*Extracted material*
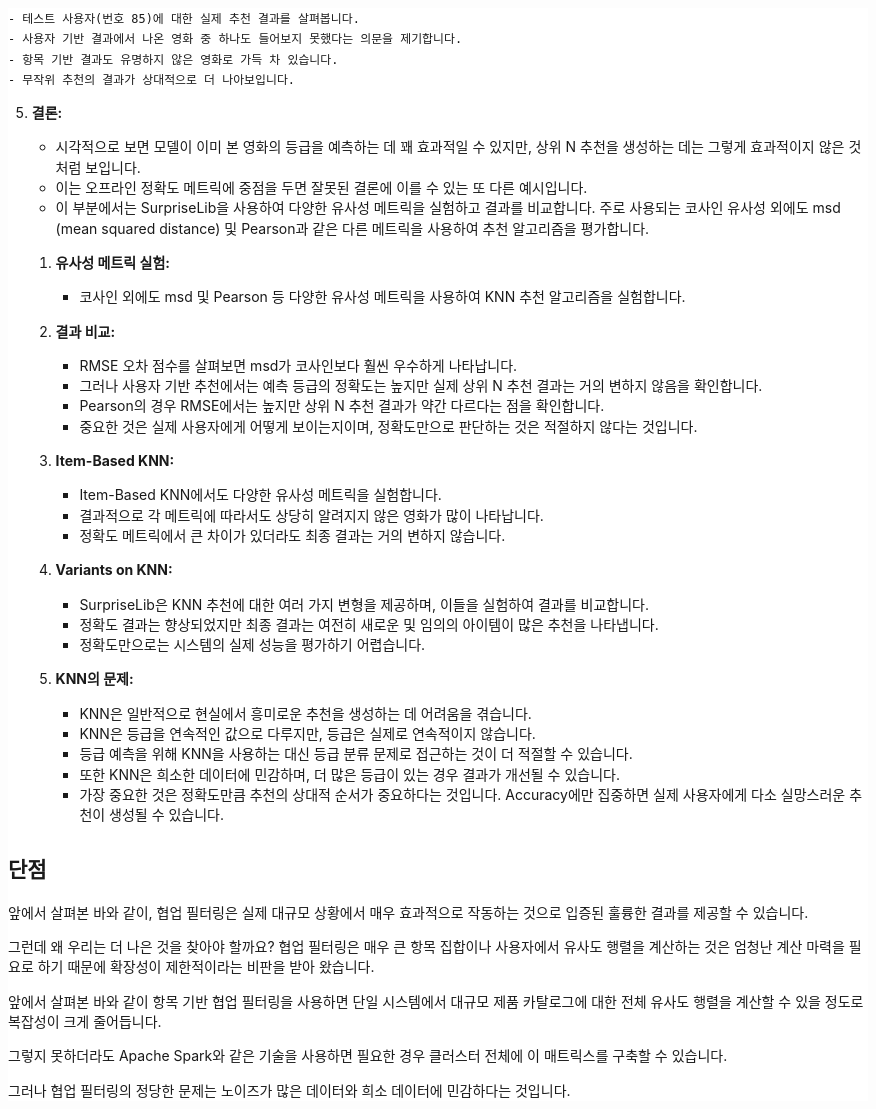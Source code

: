     - 테스트 사용자(번호 85)에 대한 실제 추천 결과를 살펴봅니다.
    - 사용자 기반 결과에서 나온 영화 중 하나도 들어보지 못했다는 의문을 제기합니다.
    - 항목 기반 결과도 유명하지 않은 영화로 가득 차 있습니다.
    - 무작위 추천의 결과가 상대적으로 더 나아보입니다.
5. **결론:**
    
    - 시각적으로 보면 모델이 이미 본 영화의 등급을 예측하는 데 꽤 효과적일 수 있지만, 상위 N 추천을 생성하는 데는 그렇게 효과적이지 않은 것처럼 보입니다.
    - 이는 오프라인 정확도 메트릭에 중점을 두면 잘못된 결론에 이를 수 있는 또 다른 예시입니다.
    - 이 부분에서는 SurpriseLib을 사용하여 다양한 유사성 메트릭을 실험하고 결과를 비교합니다. 주로 사용되는 코사인 유사성 외에도 msd (mean squared distance) 및 Pearson과 같은 다른 메트릭을 사용하여 추천 알고리즘을 평가합니다.
	
	1. **유사성 메트릭 실험:**
	    
	    - 코사인 외에도 msd 및 Pearson 등 다양한 유사성 메트릭을 사용하여 KNN 추천 알고리즘을 실험합니다.
	2. **결과 비교:**
	    
	    - RMSE 오차 점수를 살펴보면 msd가 코사인보다 훨씬 우수하게 나타납니다.
	    - 그러나 사용자 기반 추천에서는 예측 등급의 정확도는 높지만 실제 상위 N 추천 결과는 거의 변하지 않음을 확인합니다.
	    - Pearson의 경우 RMSE에서는 높지만 상위 N 추천 결과가 약간 다르다는 점을 확인합니다.
	    - 중요한 것은 실제 사용자에게 어떻게 보이는지이며, 정확도만으로 판단하는 것은 적절하지 않다는 것입니다.
	3. **Item-Based KNN:**
	    
	    - Item-Based KNN에서도 다양한 유사성 메트릭을 실험합니다.
	    - 결과적으로 각 메트릭에 따라서도 상당히 알려지지 않은 영화가 많이 나타납니다.
	    - 정확도 메트릭에서 큰 차이가 있더라도 최종 결과는 거의 변하지 않습니다.
	4. **Variants on KNN:**
	    
	    - SurpriseLib은 KNN 추천에 대한 여러 가지 변형을 제공하며, 이들을 실험하여 결과를 비교합니다.
	    - 정확도 결과는 향상되었지만 최종 결과는 여전히 새로운 및 임의의 아이템이 많은 추천을 나타냅니다.
	    - 정확도만으로는 시스템의 실제 성능을 평가하기 어렵습니다.
	5. **KNN의 문제:**
	    
	    - KNN은 일반적으로 현실에서 흥미로운 추천을 생성하는 데 어려움을 겪습니다.
	    - KNN은 등급을 연속적인 값으로 다루지만, 등급은 실제로 연속적이지 않습니다.
	    - 등급 예측을 위해 KNN을 사용하는 대신 등급 분류 문제로 접근하는 것이 더 적절할 수 있습니다.
	    - 또한 KNN은 희소한 데이터에 민감하며, 더 많은 등급이 있는 경우 결과가 개선될 수 있습니다.
	    - 가장 중요한 것은 정확도만큼 추천의 상대적 순서가 중요하다는 것입니다. Accuracy에만 집중하면 실제 사용자에게 다소 실망스러운 추천이 생성될 수 있습니다.
## 단점
앞에서 살펴본 바와 같이, 협업 필터링은 실제 대규모 상황에서 매우 효과적으로 작동하는 것으로 입증된 훌륭한 결과를 제공할 수 있습니다.  
  
그런데 왜 우리는 더 나은 것을 찾아야 할까요? 협업 필터링은 매우 큰 항목 집합이나 사용자에서 유사도 행렬을 계산하는 것은 엄청난 계산 마력을 필요로 하기 때문에 확장성이 제한적이라는 비판을 받아 왔습니다.  
  
앞에서 살펴본 바와 같이 항목 기반 협업 필터링을 사용하면 단일 시스템에서 대규모 제품 카탈로그에 대한 전체 유사도 행렬을 계산할 수 있을 정도로 복잡성이 크게 줄어듭니다.  
  
그렇지 못하더라도 Apache Spark와 같은 기술을 사용하면 필요한 경우 클러스터 전체에 이 매트릭스를 구축할 수 있습니다.  
  
그러나 협업 필터링의 정당한 문제는 노이즈가 많은 데이터와 희소 데이터에 민감하다는 것입니다.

*What to do*
Scan the records above for the word "알고리즘을" and return every line where it occurs.

*Reply*
    - 이 부분에서는 SurpriseLib을 사용하여 다양한 유사성 메트릭을 실험하고 결과를 비교합니다. 주로 사용되는 코사인 유사성 외에도 msd (mean squared distance) 및 Pearson과 같은 다른 메트릭을 사용하여 추천 알고리즘을 평가합니다.
	    - 코사인 외에도 msd 및 Pearson 등 다양한 유사성 메트릭을 사용하여 KNN 추천 알고리즘을 실험합니다.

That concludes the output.